Au retour d’une visite en Ukraine effectuée la semaine avant Pâques, elle décrit la difficile situation de la population, dans un pays où des régions entières sont dévastées par la guerre et où les prix des denrées ont triplé. «Nous avons apporté de l’aide humanitaire, acheté des générateurs pour pallier la destruction des installations électriques. Nous finançons des ateliers pour former des prêtres et des religieuses pour soigner les blessures psychiques de la population traumatisée par la guerre, des camps d’été organisés par des religieuses pour des enfants déplacés à l’intérieur du pays».

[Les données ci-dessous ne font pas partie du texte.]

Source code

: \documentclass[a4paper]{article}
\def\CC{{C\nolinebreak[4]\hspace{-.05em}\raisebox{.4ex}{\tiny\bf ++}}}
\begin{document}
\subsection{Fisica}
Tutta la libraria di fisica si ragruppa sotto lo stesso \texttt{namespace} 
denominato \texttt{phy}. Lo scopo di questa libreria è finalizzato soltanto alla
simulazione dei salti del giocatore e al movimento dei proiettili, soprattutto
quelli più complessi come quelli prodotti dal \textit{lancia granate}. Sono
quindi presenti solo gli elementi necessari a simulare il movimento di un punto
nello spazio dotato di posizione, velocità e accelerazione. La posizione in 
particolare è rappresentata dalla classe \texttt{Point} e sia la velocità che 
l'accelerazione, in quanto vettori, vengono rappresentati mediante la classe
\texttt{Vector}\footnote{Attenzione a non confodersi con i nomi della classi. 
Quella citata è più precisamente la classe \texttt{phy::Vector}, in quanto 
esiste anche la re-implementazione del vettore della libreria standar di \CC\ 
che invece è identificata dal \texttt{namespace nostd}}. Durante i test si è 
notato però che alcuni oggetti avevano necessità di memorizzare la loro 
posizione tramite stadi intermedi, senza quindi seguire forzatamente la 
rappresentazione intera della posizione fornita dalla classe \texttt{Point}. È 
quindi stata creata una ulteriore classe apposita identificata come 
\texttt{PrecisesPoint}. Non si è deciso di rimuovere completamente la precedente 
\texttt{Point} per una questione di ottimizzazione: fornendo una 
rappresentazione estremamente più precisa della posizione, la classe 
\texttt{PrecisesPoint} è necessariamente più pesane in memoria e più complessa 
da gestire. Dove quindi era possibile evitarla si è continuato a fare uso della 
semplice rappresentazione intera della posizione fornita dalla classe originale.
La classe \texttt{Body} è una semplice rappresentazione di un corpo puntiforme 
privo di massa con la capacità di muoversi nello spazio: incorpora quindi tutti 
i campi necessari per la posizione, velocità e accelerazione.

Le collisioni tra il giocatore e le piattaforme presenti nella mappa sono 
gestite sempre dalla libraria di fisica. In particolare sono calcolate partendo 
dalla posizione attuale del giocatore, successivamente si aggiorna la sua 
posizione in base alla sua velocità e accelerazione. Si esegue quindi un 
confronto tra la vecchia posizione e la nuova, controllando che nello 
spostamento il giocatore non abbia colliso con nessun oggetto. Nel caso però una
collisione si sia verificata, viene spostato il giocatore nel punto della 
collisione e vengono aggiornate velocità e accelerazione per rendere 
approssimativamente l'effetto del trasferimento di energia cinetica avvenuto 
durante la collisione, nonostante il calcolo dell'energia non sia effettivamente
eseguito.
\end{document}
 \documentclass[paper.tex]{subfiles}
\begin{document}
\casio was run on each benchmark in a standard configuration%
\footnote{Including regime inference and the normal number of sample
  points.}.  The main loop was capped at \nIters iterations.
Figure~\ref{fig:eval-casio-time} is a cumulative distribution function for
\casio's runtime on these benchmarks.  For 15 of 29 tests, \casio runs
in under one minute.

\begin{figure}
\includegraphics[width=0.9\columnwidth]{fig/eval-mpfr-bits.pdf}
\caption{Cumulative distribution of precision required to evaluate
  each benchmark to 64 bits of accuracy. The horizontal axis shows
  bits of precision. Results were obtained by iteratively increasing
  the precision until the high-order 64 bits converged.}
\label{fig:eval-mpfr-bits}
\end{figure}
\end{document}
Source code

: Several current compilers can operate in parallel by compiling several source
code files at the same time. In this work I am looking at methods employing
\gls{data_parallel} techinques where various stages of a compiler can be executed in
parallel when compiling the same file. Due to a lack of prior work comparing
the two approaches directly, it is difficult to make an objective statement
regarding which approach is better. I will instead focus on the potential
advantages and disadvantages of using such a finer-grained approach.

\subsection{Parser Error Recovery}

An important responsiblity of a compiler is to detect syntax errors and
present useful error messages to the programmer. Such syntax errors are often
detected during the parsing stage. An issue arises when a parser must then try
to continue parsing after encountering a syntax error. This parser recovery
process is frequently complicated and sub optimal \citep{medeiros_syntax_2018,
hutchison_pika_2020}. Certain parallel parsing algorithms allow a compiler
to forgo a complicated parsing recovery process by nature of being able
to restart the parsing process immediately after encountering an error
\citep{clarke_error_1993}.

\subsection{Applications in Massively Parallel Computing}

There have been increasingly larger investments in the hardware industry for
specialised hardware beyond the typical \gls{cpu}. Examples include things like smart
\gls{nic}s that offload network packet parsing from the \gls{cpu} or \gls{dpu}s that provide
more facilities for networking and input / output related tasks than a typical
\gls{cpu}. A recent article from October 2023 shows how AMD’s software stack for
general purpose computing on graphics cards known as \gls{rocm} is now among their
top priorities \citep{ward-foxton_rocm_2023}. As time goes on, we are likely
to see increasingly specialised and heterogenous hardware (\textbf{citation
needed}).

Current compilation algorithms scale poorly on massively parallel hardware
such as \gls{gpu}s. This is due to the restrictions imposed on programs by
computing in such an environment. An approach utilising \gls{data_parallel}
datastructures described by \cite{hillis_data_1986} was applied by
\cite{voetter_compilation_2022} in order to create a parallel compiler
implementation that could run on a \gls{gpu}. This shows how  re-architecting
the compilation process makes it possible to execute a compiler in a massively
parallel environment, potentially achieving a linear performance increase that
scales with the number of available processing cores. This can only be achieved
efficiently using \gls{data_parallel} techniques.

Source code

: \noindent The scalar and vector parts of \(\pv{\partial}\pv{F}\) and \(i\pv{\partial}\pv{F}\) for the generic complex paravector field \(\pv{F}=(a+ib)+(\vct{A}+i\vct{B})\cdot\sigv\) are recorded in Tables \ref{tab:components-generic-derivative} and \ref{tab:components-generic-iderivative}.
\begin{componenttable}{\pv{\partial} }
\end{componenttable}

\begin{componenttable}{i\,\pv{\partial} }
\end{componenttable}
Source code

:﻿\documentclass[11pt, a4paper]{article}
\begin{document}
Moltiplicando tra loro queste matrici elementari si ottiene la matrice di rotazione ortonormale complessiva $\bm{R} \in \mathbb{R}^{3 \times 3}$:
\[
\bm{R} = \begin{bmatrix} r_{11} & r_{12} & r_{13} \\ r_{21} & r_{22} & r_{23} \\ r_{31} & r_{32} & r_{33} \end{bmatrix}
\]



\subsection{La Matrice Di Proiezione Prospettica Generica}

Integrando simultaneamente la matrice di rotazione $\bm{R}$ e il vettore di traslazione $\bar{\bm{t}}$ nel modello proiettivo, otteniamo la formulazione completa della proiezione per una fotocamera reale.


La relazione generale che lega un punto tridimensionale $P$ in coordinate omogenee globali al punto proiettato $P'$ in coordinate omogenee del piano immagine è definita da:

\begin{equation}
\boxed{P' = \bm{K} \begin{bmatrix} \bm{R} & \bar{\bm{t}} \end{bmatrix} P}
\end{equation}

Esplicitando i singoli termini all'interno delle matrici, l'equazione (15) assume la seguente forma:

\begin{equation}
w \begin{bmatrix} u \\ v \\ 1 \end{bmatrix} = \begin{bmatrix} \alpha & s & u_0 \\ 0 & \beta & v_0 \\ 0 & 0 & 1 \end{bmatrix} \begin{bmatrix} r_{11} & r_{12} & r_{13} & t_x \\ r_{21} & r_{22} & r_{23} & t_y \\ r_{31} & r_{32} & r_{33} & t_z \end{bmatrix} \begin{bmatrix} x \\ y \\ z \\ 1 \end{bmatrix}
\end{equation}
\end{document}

Voir son nouveau-né seulement sur WhatsApp…

Pour la Polonaise, ce sont les enfants qui sont les plus grandes victimes de cette guerre. Beaucoup ne voient plus leur père, envoyé au front, les hommes – de 18 à 60 ans - ayant l’interdiction de quitter le pays sans permission spéciale. «Ils souffrent de cette séparation. Et il y a aussi ces soldats qui ont dû quitter leur femme enceinte, et qui voient leur nouveau-né seulement sur WhatsApp… Il est aussi important de soutenir les aumôniers militaires qui sont sur le front avec les combattants, qui réconfortent les familles des soldats décédés».

La responsable d’ACN évoque aussi les nombreux soldats de retour du front blessés psychiquement, les aumôniers militaires en burn out après avoir vu tant d’atrocités, le suicide de soldats, le cas de familles qui se séparent et se divorcent suite aux traumatismes, des épouses qui rejettent leur époux mutilé… ACN souligne que l’une des grandes priorités est de soutenir l’Eglise locale dans la formation psychologique de prêtres et de religieuses actifs dans la pastorale de soutien à la population. Selon le Sviatoslav Chevtchouk, archevêque majeur de Kiev et de Galicie, et primat de l'Église gréco-catholique ukrainienne, 80% de la population a besoin d’un tel soutien psychologique. JB

Encadré

L’Eglise gréco-catholique, «orthodoxe dans la foi, catholique dans l’amour !»

L’Eglise gréco-catholique est «orthodoxe dans la foi, catholique dans l’amour !», et a une longue expérience du chemin synodal et de proximité avec le peuple, en particulier durant la période soviétique. Elle fut en effet interdite par Staline en 1946, qui était derrière la parodie de synode à Lvov (Lviv), qui intégra de force l’Eglise gréco-catholique «uniate» dans l'Église du Patriarcat de Moscou. Ce synode, manipulé par Moscou, vota en mars 1946 le «retour» à l'Église orthodoxe dont les «uniates» s'étaient séparés depuis l'union avec Rome votée à Brest-Litovsk en 1596. Une partie de cette Eglise, désormais interdite et leurs évêques envoyés au goulag, avait poursuivi son travail dans la clandestinité et ne fut relégalisée qu’en 1989, sous Mikhaïl Gorbatchev. Ce travail pastoral durant les années du communisme lui a procuré une forte aura populaire, qui se vérifie en ces temps de guerre.

«Même si nous avons une hiérarchie, notre pastorale est au centre, on partage avec le peuple…» Cette Eglise compte 11 éparchies (diocèses) et 4 exarchats, notamment en Ukraine orientale (Donetsk, Kharkiv, Odessa), des régions peu évangélisées, et Loutsk, au Nord-Ouest de l’Ukraine. Mais la sécularisation se fait sentir partout, les valeurs occidentales se sont répandues par les réseaux sociaux omniprésents, les familles ont moins d’enfants et beaucoup ont émigré dans les dernières décennies. Mgr Hruza note qu’en conséquence le nombre de séminaristes, plus de 400 actuellement, est en recul depuis le tournant du siècle.